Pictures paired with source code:
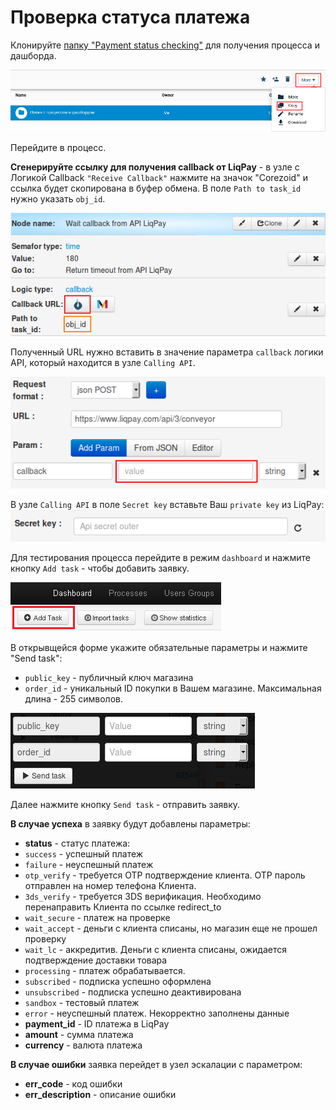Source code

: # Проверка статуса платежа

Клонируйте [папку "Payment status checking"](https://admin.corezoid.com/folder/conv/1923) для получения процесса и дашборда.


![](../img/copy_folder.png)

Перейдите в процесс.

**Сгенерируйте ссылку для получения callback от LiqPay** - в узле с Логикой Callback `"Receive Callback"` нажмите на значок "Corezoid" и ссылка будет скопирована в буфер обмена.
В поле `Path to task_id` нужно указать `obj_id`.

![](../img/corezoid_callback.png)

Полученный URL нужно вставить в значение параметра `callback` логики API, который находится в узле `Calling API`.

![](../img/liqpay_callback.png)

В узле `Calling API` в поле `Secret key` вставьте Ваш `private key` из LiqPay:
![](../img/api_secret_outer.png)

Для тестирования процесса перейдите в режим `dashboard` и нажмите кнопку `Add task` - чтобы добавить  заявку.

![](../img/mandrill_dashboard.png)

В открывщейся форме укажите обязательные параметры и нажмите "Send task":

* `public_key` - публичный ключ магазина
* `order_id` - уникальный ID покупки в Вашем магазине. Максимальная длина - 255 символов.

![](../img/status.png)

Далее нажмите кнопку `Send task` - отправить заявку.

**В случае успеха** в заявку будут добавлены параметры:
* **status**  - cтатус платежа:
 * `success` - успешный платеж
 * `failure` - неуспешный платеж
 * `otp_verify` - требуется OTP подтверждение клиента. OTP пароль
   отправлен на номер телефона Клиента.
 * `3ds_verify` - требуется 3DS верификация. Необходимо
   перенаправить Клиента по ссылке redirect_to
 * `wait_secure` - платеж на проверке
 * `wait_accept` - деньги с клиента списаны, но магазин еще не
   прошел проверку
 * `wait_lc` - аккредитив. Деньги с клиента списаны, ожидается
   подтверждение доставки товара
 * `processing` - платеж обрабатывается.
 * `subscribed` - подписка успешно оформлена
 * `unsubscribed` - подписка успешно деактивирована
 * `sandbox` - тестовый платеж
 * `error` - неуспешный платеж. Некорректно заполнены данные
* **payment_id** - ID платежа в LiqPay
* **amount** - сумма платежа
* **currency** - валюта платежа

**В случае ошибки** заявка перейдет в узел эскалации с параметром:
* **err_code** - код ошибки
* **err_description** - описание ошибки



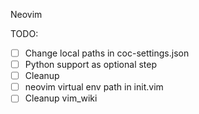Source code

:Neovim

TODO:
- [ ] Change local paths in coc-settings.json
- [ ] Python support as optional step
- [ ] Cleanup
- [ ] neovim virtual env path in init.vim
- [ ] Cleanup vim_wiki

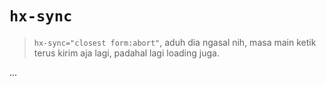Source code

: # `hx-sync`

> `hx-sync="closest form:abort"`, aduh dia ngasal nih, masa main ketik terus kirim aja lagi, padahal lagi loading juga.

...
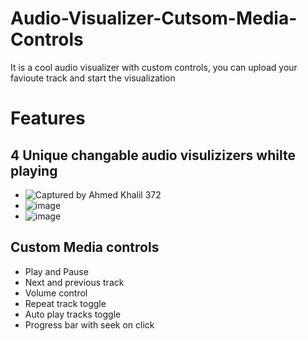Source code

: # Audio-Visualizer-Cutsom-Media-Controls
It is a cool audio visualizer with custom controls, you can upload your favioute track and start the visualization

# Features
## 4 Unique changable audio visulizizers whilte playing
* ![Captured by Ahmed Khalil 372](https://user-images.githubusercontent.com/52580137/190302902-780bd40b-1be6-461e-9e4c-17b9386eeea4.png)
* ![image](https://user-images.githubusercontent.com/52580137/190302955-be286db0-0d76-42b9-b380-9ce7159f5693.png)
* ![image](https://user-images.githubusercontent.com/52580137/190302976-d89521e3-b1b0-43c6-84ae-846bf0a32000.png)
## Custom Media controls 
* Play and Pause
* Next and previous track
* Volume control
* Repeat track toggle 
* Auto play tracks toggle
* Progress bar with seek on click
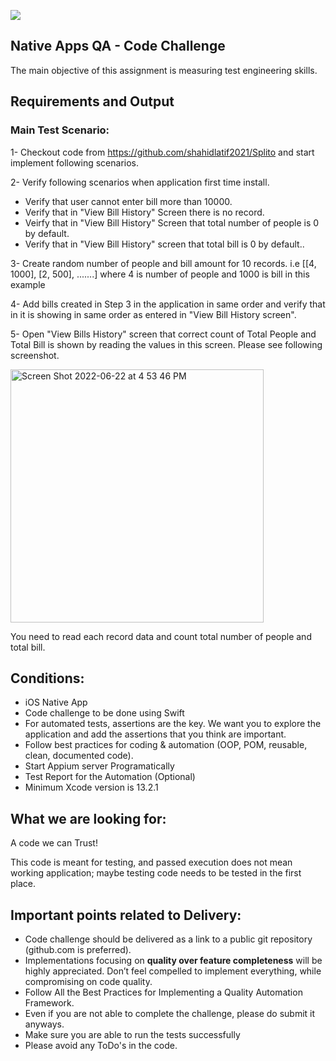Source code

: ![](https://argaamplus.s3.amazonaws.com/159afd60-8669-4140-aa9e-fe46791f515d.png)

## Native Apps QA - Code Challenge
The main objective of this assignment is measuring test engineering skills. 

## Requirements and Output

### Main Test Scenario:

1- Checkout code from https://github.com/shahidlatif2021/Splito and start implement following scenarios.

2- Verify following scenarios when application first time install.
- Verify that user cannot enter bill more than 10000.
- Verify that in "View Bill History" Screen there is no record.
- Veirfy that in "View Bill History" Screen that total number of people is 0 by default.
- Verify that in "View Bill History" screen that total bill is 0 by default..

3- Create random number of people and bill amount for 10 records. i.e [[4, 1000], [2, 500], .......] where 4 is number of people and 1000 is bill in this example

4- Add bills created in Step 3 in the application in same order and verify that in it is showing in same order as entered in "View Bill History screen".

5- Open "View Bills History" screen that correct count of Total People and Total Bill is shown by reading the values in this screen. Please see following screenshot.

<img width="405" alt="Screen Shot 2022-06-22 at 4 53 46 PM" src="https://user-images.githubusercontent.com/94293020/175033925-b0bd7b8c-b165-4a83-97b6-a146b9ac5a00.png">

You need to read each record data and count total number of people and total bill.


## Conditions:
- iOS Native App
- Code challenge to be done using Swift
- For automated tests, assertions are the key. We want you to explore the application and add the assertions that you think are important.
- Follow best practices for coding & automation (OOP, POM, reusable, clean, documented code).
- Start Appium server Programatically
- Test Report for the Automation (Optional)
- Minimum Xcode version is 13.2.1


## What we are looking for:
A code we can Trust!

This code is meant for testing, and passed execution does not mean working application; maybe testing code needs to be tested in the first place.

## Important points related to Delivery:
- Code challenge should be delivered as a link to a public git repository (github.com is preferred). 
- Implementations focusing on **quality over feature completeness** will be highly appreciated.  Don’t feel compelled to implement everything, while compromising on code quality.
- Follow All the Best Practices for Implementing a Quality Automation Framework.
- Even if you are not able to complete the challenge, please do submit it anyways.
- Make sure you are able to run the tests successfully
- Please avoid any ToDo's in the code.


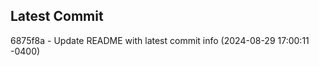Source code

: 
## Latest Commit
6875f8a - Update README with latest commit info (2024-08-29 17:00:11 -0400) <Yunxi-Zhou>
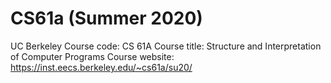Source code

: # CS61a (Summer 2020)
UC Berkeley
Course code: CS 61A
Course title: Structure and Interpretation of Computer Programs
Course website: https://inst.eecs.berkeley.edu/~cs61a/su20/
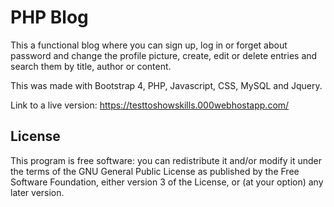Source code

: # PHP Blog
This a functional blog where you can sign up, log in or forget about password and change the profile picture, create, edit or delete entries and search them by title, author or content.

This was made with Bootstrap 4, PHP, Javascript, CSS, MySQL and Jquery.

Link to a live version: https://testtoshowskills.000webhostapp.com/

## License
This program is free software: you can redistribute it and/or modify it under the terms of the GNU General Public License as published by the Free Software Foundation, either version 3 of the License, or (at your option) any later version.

**Task prompt:**
Your reply should hold only the records, duplicated exactly, without any image.

**Result:**
Source code

: # Проверка статуса платежа

Клонируйте [папку "Payment status checking"](https://admin.corezoid.com/folder/conv/1923) для получения процесса и дашборда.


![](../img/copy_folder.png)

Перейдите в процесс.

**Сгенерируйте ссылку для получения callback от LiqPay** - в узле с Логикой Callback `"Receive Callback"` нажмите на значок "Corezoid" и ссылка будет скопирована в буфер обмена.
В поле `Path to task_id` нужно указать `obj_id`.

![](../img/corezoid_callback.png)

Полученный URL нужно вставить в значение параметра `callback` логики API, который находится в узле `Calling API`.

![](../img/liqpay_callback.png)

В узле `Calling API` в поле `Secret key` вставьте Ваш `private key` из LiqPay:
![](../img/api_secret_outer.png)

Для тестирования процесса перейдите в режим `dashboard` и нажмите кнопку `Add task` - чтобы добавить  заявку.

![](../img/mandrill_dashboard.png)

В открывщейся форме укажите обязательные параметры и нажмите "Send task":

* `public_key` - публичный ключ магазина
* `order_id` - уникальный ID покупки в Вашем магазине. Максимальная длина - 255 символов.

![](../img/status.png)

Далее нажмите кнопку `Send task` - отправить заявку.

**В случае успеха** в заявку будут добавлены параметры:
* **status**  - cтатус платежа:
 * `success` - успешный платеж
 * `failure` - неуспешный платеж
 * `otp_verify` - требуется OTP подтверждение клиента. OTP пароль
   отправлен на номер телефона Клиента.
 * `3ds_verify` - требуется 3DS верификация. Необходимо
   перенаправить Клиента по ссылке redirect_to
 * `wait_secure` - платеж на проверке
 * `wait_accept` - деньги с клиента списаны, но магазин еще не
   прошел проверку
 * `wait_lc` - аккредитив. Деньги с клиента списаны, ожидается
   подтверждение доставки товара
 * `processing` - платеж обрабатывается.
 * `subscribed` - подписка успешно оформлена
 * `unsubscribed` - подписка успешно деактивирована
 * `sandbox` - тестовый платеж
 * `error` - неуспешный платеж. Некорректно заполнены данные
* **payment_id** - ID платежа в LiqPay
* **amount** - сумма платежа
* **currency** - валюта платежа

**В случае ошибки** заявка перейдет в узел эскалации с параметром:
* **err_code** - код ошибки
* **err_description** - описание ошибки



Source code

:Neovim

TODO:
- [ ] Change local paths in coc-settings.json
- [ ] Python support as optional step
- [ ] Cleanup
- [ ] neovim virtual env path in init.vim
- [ ] Cleanup vim_wiki

Source code

: # `hx-sync`

> `hx-sync="closest form:abort"`, aduh dia ngasal nih, masa main ketik terus kirim aja lagi, padahal lagi loading juga.

...
Source code

: # Audio-Visualizer-Cutsom-Media-Controls
It is a cool audio visualizer with custom controls, you can upload your favioute track and start the visualization

# Features
## 4 Unique changable audio visulizizers whilte playing
* ![Captured by Ahmed Khalil 372](https://user-images.githubusercontent.com/52580137/190302902-780bd40b-1be6-461e-9e4c-17b9386eeea4.png)
* ![image](https://user-images.githubusercontent.com/52580137/190302955-be286db0-0d76-42b9-b380-9ce7159f5693.png)
* ![image](https://user-images.githubusercontent.com/52580137/190302976-d89521e3-b1b0-43c6-84ae-846bf0a32000.png)
## Custom Media controls 
* Play and Pause
* Next and previous track
* Volume control
* Repeat track toggle 
* Auto play tracks toggle
* Progress bar with seek on click
Source code

: ![](https://argaamplus.s3.amazonaws.com/159afd60-8669-4140-aa9e-fe46791f515d.png)

## Native Apps QA - Code Challenge
The main objective of this assignment is measuring test engineering skills. 

## Requirements and Output

### Main Test Scenario:

1- Checkout code from https://github.com/shahidlatif2021/Splito and start implement following scenarios.

2- Verify following scenarios when application first time install.
- Verify that user cannot enter bill more than 10000.
- Verify that in "View Bill History" Screen there is no record.
- Veirfy that in "View Bill History" Screen that total number of people is 0 by default.
- Verify that in "View Bill History" screen that total bill is 0 by default..

3- Create random number of people and bill amount for 10 records. i.e [[4, 1000], [2, 500], .......] where 4 is number of people and 1000 is bill in this example

4- Add bills created in Step 3 in the application in same order and verify that in it is showing in same order as entered in "View Bill History screen".

5- Open "View Bills History" screen that correct count of Total People and Total Bill is shown by reading the values in this screen. Please see following screenshot.

<img width="405" alt="Screen Shot 2022-06-22 at 4 53 46 PM" src="https://user-images.githubusercontent.com/94293020/175033925-b0bd7b8c-b165-4a83-97b6-a146b9ac5a00.png">

You need to read each record data and count total number of people and total bill.


## Conditions:
- iOS Native App
- Code challenge to be done using Swift
- For automated tests, assertions are the key. We want you to explore the application and add the assertions that you think are important.
- Follow best practices for coding & automation (OOP, POM, reusable, clean, documented code).
- Start Appium server Programatically
- Test Report for the Automation (Optional)
- Minimum Xcode version is 13.2.1


## What we are looking for:
A code we can Trust!

This code is meant for testing, and passed execution does not mean working application; maybe testing code needs to be tested in the first place.

## Important points related to Delivery:
- Code challenge should be delivered as a link to a public git repository (github.com is preferred). 
- Implementations focusing on **quality over feature completeness** will be highly appreciated.  Don’t feel compelled to implement everything, while compromising on code quality.
- Follow All the Best Practices for Implementing a Quality Automation Framework.
- Even if you are not able to complete the challenge, please do submit it anyways.
- Make sure you are able to run the tests successfully
- Please avoid any ToDo's in the code.


Source code

: 
## Latest Commit
6875f8a - Update README with latest commit info (2024-08-29 17:00:11 -0400) <Yunxi-Zhou>
Source code

: # CS61a (Summer 2020)
UC Berkeley
Course code: CS 61A
Course title: Structure and Interpretation of Computer Programs
Course website: https://inst.eecs.berkeley.edu/~cs61a/su20/
Source code

: # PHP Blog
This a functional blog where you can sign up, log in or forget about password and change the profile picture, create, edit or delete entries and search them by title, author or content.

This was made with Bootstrap 4, PHP, Javascript, CSS, MySQL and Jquery.

Link to a live version: https://testtoshowskills.000webhostapp.com/

## License
This program is free software: you can redistribute it and/or modify it under the terms of the GNU General Public License as published by the Free Software Foundation, either version 3 of the License, or (at your option) any later version.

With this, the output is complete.